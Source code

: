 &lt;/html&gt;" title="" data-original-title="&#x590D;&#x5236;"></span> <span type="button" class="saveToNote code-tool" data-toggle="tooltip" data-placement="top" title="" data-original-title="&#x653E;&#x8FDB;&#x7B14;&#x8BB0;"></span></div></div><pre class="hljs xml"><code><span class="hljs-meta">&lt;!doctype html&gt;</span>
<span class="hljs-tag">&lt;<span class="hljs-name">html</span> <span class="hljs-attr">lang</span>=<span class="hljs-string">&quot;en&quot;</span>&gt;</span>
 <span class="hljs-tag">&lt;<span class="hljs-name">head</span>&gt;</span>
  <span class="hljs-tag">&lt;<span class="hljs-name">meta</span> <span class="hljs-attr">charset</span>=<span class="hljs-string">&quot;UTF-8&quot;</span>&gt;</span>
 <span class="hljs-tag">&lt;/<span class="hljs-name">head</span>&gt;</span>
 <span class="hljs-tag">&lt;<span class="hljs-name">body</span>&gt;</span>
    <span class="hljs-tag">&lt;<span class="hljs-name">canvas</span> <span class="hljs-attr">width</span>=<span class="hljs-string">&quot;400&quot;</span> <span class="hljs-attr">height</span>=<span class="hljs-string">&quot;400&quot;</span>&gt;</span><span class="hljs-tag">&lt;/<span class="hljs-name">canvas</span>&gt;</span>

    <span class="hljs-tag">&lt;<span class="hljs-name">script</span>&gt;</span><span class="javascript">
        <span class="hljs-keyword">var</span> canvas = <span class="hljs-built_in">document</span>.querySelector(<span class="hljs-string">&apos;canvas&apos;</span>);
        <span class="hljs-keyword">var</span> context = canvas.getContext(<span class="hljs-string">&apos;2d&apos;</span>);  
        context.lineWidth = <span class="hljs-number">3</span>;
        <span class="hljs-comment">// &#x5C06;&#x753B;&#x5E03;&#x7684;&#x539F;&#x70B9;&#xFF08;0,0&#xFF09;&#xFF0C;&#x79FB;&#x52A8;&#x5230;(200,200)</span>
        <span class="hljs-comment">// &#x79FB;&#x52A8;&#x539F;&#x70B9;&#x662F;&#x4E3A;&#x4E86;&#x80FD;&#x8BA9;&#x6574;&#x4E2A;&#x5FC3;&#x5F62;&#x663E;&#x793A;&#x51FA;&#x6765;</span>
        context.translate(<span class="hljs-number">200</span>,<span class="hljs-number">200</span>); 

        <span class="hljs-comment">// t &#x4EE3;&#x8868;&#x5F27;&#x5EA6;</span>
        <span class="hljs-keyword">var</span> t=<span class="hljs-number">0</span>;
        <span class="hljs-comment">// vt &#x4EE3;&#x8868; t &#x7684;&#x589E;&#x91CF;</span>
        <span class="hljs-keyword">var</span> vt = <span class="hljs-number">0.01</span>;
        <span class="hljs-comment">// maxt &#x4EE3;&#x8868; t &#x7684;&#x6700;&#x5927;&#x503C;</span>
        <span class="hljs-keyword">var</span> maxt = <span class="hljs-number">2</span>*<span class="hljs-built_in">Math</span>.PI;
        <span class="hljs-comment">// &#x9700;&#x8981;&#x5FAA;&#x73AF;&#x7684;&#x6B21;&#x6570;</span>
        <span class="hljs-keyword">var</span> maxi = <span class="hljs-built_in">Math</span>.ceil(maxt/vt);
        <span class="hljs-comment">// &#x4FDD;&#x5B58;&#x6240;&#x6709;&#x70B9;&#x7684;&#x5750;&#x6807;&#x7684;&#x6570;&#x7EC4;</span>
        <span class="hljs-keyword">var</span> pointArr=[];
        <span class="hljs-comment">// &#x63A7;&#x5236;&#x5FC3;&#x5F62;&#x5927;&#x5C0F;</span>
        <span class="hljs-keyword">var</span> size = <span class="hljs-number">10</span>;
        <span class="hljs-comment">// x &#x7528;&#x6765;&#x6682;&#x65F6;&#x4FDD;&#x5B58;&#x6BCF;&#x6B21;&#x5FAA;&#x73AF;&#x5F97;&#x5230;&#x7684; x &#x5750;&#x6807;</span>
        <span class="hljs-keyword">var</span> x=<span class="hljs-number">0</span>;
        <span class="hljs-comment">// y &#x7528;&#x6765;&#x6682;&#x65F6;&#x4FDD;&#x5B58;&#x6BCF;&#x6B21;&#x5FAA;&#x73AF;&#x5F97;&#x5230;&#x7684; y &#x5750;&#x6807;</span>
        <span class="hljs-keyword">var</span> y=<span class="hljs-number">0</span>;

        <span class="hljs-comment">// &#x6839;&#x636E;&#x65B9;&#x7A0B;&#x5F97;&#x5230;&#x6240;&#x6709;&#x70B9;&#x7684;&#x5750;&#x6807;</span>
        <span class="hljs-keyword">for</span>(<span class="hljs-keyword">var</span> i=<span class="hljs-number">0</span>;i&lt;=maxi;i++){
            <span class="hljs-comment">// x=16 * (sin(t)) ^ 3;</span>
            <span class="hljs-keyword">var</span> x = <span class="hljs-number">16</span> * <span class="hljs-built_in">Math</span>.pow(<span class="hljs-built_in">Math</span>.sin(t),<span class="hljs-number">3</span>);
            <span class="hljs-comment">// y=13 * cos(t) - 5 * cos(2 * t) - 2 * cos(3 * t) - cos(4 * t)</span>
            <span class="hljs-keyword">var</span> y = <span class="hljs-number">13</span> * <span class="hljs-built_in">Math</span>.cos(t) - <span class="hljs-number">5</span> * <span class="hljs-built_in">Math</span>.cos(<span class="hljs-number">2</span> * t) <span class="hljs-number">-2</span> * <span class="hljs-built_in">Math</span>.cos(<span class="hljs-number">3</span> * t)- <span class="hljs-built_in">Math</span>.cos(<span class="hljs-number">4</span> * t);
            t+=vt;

#### Task details
I would like the number of lines in the material above that contain the string "quot", with no other words in the reply.

#### Response to this task
3